- [Given records]:
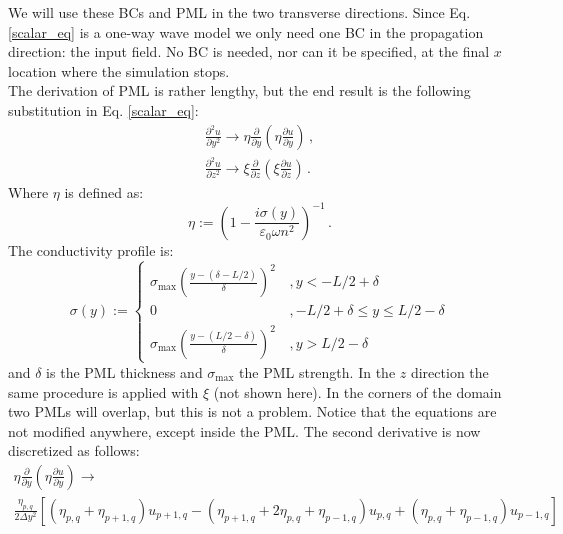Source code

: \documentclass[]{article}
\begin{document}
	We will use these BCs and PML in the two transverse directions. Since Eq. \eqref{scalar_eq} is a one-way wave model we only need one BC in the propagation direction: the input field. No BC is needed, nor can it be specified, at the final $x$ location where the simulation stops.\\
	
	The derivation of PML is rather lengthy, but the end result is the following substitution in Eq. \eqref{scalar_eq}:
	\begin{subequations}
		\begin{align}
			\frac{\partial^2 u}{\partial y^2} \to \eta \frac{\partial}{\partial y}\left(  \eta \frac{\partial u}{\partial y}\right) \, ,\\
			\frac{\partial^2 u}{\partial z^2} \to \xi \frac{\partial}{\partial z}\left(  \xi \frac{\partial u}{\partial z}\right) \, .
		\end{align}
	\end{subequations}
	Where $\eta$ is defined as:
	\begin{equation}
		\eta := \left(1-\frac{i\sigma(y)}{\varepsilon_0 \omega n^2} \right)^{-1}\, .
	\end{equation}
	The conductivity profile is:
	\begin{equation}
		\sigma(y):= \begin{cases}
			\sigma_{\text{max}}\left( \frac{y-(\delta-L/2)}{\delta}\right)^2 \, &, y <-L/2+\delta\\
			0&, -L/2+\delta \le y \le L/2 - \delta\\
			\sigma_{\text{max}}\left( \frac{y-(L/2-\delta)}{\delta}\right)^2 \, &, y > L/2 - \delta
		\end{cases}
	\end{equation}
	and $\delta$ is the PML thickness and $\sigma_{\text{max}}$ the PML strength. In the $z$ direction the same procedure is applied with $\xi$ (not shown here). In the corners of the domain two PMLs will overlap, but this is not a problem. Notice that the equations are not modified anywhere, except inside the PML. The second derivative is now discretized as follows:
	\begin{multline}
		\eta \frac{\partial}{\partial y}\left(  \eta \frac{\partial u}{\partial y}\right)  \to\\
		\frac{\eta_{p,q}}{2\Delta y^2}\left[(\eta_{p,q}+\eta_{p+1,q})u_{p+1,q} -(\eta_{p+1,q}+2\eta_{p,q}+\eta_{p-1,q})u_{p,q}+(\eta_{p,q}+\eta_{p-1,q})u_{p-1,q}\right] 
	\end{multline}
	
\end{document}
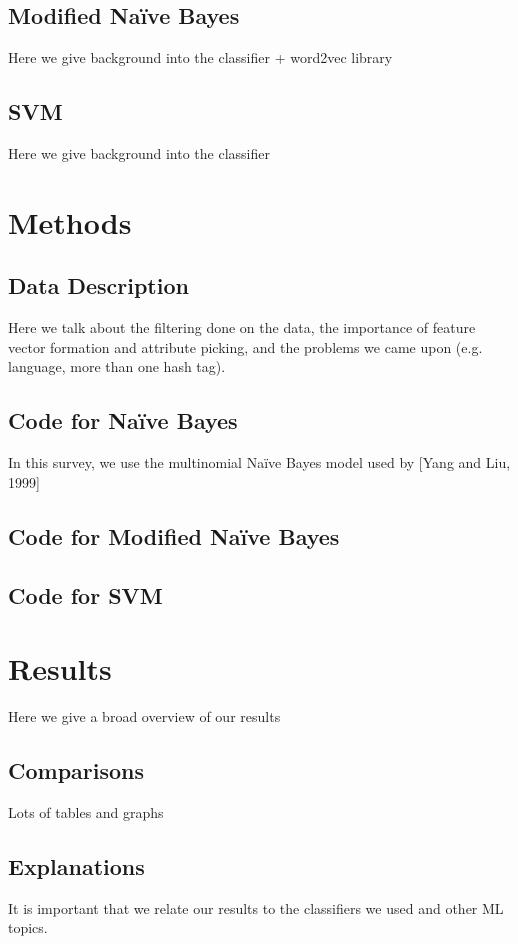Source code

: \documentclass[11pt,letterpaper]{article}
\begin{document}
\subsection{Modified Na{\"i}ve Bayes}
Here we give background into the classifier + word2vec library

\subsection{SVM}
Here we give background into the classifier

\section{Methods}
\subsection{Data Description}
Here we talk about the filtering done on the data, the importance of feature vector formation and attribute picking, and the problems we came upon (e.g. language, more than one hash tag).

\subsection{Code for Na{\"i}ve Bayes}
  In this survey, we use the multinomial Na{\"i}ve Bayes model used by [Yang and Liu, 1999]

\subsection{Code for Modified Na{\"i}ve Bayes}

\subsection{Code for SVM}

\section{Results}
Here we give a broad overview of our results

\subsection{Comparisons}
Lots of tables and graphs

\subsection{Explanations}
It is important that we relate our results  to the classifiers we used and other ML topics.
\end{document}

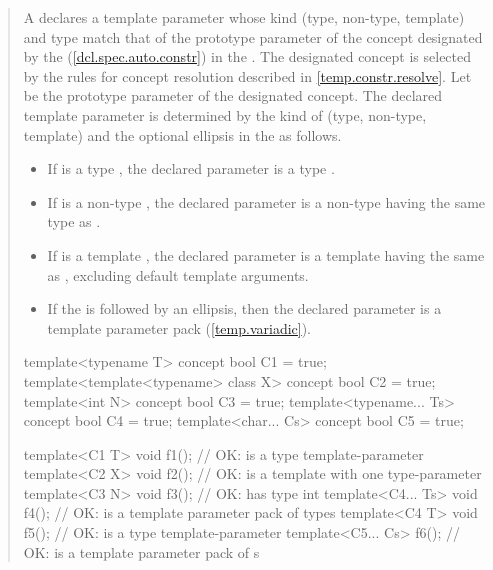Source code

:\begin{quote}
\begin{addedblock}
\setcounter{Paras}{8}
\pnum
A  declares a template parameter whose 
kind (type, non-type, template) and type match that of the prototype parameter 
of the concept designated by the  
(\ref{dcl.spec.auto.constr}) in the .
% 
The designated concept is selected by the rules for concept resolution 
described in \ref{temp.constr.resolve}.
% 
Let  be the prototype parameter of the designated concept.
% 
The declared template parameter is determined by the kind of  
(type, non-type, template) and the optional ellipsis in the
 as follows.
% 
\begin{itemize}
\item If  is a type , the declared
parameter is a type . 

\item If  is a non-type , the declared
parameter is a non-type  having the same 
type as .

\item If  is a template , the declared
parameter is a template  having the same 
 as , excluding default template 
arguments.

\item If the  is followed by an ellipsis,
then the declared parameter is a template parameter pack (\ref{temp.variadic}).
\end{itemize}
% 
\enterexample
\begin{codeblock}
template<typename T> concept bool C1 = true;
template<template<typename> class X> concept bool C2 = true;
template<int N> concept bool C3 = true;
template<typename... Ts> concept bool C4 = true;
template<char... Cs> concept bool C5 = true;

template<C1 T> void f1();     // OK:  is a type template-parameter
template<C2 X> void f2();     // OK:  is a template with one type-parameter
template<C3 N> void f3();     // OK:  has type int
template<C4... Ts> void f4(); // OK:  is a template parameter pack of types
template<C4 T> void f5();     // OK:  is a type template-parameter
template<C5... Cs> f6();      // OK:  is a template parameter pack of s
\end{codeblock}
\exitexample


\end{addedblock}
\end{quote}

- [Work instruction]:
Send back every line above exactly, skipping all pictures.

- [Completed exercise]:
Source code

: \documentclass[]{article}
\begin{document}
	We will use these BCs and PML in the two transverse directions. Since Eq. \eqref{scalar_eq} is a one-way wave model we only need one BC in the propagation direction: the input field. No BC is needed, nor can it be specified, at the final $x$ location where the simulation stops.\\
	
	The derivation of PML is rather lengthy, but the end result is the following substitution in Eq. \eqref{scalar_eq}:
	\begin{subequations}
		\begin{align}
			\frac{\partial^2 u}{\partial y^2} \to \eta \frac{\partial}{\partial y}\left(  \eta \frac{\partial u}{\partial y}\right) \, ,\\
			\frac{\partial^2 u}{\partial z^2} \to \xi \frac{\partial}{\partial z}\left(  \xi \frac{\partial u}{\partial z}\right) \, .
		\end{align}
	\end{subequations}
	Where $\eta$ is defined as:
	\begin{equation}
		\eta := \left(1-\frac{i\sigma(y)}{\varepsilon_0 \omega n^2} \right)^{-1}\, .
	\end{equation}
	The conductivity profile is:
	\begin{equation}
		\sigma(y):= \begin{cases}
			\sigma_{\text{max}}\left( \frac{y-(\delta-L/2)}{\delta}\right)^2 \, &, y <-L/2+\delta\\
			0&, -L/2+\delta \le y \le L/2 - \delta\\
			\sigma_{\text{max}}\left( \frac{y-(L/2-\delta)}{\delta}\right)^2 \, &, y > L/2 - \delta
		\end{cases}
	\end{equation}
	and $\delta$ is the PML thickness and $\sigma_{\text{max}}$ the PML strength. In the $z$ direction the same procedure is applied with $\xi$ (not shown here). In the corners of the domain two PMLs will overlap, but this is not a problem. Notice that the equations are not modified anywhere, except inside the PML. The second derivative is now discretized as follows:
	\begin{multline}
		\eta \frac{\partial}{\partial y}\left(  \eta \frac{\partial u}{\partial y}\right)  \to\\
		\frac{\eta_{p,q}}{2\Delta y^2}\left[(\eta_{p,q}+\eta_{p+1,q})u_{p+1,q} -(\eta_{p+1,q}+2\eta_{p,q}+\eta_{p-1,q})u_{p,q}+(\eta_{p,q}+\eta_{p-1,q})u_{p-1,q}\right] 
	\end{multline}
	
\end{document}
Source code

: \documentclass[11pt,letterpaper]{article}
\begin{document}
\subsection{Modified Na{\"i}ve Bayes}
Here we give background into the classifier + word2vec library

\subsection{SVM}
Here we give background into the classifier

\section{Methods}
\subsection{Data Description}
Here we talk about the filtering done on the data, the importance of feature vector formation and attribute picking, and the problems we came upon (e.g. language, more than one hash tag).

\subsection{Code for Na{\"i}ve Bayes}
  In this survey, we use the multinomial Na{\"i}ve Bayes model used by [Yang and Liu, 1999]

\subsection{Code for Modified Na{\"i}ve Bayes}

\subsection{Code for SVM}

\section{Results}
Here we give a broad overview of our results

\subsection{Comparisons}
Lots of tables and graphs

\subsection{Explanations}
It is important that we relate our results  to the classifiers we used and other ML topics.
\end{document}

Source code

:\begin{quote}
\begin{addedblock}
\setcounter{Paras}{8}
\pnum
A  declares a template parameter whose 
kind (type, non-type, template) and type match that of the prototype parameter 
of the concept designated by the  
(\ref{dcl.spec.auto.constr}) in the .
% 
The designated concept is selected by the rules for concept resolution 
described in \ref{temp.constr.resolve}.
% 
Let  be the prototype parameter of the designated concept.
% 
The declared template parameter is determined by the kind of  
(type, non-type, template) and the optional ellipsis in the
 as follows.
% 
\begin{itemize}
\item If  is a type , the declared
parameter is a type . 

\item If  is a non-type , the declared
parameter is a non-type  having the same 
type as .

\item If  is a template , the declared
parameter is a template  having the same 
 as , excluding default template 
arguments.

\item If the  is followed by an ellipsis,
then the declared parameter is a template parameter pack (\ref{temp.variadic}).
\end{itemize}
% 
\enterexample
\begin{codeblock}
template<typename T> concept bool C1 = true;
template<template<typename> class X> concept bool C2 = true;
template<int N> concept bool C3 = true;
template<typename... Ts> concept bool C4 = true;
template<char... Cs> concept bool C5 = true;

template<C1 T> void f1();     // OK:  is a type template-parameter
template<C2 X> void f2();     // OK:  is a template with one type-parameter
template<C3 N> void f3();     // OK:  has type int
template<C4... Ts> void f4(); // OK:  is a template parameter pack of types
template<C4 T> void f5();     // OK:  is a type template-parameter
template<C5... Cs> f6();      // OK:  is a template parameter pack of s
\end{codeblock}
\exitexample


\end{addedblock}
\end{quote}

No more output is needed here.